Show that if ${\varepsilon > 0}$, then the quantity $\displaystyle \frac{1}{x^{1/2+\varepsilon}} (|\{ n \leq x: n \in {\mathcal P}\}| - \int_2^x \frac{dt}{\log t} )$ converges almost surely to zero as ${x \rightarrow \infty}$.
Attempt: Interpreting the number of Cramer random model primes up to $x$ as the sum up to $x$ of a sequence of independent Bernoulli random variables $X_n$ each of parameter $1 / \log n$, we want to show the quantity $\displaystyle \frac{\sum_{n \leq x} X_n - \textrm{Li}(x)}{x^{1/2 + \varepsilon}}$ converges almost surely to zero as $x \to \infty$. As $\sum_{2 \leq n \leq x} \frac{1}{\log n} = \textrm{Li}(x) + O(1)$, it suffices to show the quantity $\displaystyle \frac{\sum_{2 < n \leq x} X_n - \frac{1}{\log n}}{x^{1/2 + \varepsilon}}$ converges almost surely to zero as $x \to \infty$. Consider the partial sums $\displaystyle S_x = \sum_{2 < n \leq x} Y_{n,x}$, where $\displaystyle Y_{n,x} := \frac{X_n - \frac{1}{\log n}}{x^{1/2 + \varepsilon}}$, one therefore aims to show that $S_x$ converges almost surely to its mean (which is zero).

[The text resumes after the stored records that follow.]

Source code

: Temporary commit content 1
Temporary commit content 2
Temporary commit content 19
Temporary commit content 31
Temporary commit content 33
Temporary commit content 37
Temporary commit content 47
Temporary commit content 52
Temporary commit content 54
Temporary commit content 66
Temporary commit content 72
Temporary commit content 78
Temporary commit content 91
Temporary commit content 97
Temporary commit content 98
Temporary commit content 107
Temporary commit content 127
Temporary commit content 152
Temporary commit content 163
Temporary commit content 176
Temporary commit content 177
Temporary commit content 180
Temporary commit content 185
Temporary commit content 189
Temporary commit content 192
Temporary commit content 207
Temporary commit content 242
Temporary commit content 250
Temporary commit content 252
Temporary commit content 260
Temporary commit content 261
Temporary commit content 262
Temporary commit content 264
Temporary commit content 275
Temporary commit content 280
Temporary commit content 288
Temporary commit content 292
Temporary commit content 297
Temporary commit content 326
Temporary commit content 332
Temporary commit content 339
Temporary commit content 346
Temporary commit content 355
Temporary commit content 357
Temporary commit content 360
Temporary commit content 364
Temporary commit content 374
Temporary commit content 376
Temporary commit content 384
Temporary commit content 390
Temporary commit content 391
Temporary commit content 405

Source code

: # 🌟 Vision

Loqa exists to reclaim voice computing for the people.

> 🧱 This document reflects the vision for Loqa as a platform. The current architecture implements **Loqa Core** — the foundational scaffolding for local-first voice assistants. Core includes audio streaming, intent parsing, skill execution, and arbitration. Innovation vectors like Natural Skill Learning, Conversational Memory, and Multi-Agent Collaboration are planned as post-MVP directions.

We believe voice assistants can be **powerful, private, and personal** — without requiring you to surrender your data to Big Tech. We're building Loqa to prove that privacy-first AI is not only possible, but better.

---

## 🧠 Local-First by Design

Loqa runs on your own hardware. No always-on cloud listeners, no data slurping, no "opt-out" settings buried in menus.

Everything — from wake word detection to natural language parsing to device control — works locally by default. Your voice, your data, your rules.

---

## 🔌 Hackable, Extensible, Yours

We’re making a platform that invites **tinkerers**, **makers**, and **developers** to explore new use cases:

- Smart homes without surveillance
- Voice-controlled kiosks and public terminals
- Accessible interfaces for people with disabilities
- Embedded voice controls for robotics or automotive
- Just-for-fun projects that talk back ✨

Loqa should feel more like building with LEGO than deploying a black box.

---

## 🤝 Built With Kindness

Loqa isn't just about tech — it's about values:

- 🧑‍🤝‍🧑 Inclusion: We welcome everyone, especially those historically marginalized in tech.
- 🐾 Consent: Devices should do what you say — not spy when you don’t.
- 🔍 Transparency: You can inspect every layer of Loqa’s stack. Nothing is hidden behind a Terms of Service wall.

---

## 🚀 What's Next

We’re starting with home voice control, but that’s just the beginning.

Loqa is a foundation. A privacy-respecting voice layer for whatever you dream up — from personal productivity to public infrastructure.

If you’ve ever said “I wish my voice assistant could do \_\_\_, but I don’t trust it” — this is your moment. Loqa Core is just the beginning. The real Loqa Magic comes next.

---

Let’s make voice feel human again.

However, working as in this post Concentration around the mean in Cramer random model with the fourth moment ${\bf E}|S_x|^4$, the concentration of measure still seems not strong enough for one to apply the Borel-Cantelli lemma. Some suggestions for fixing this will be appreciated.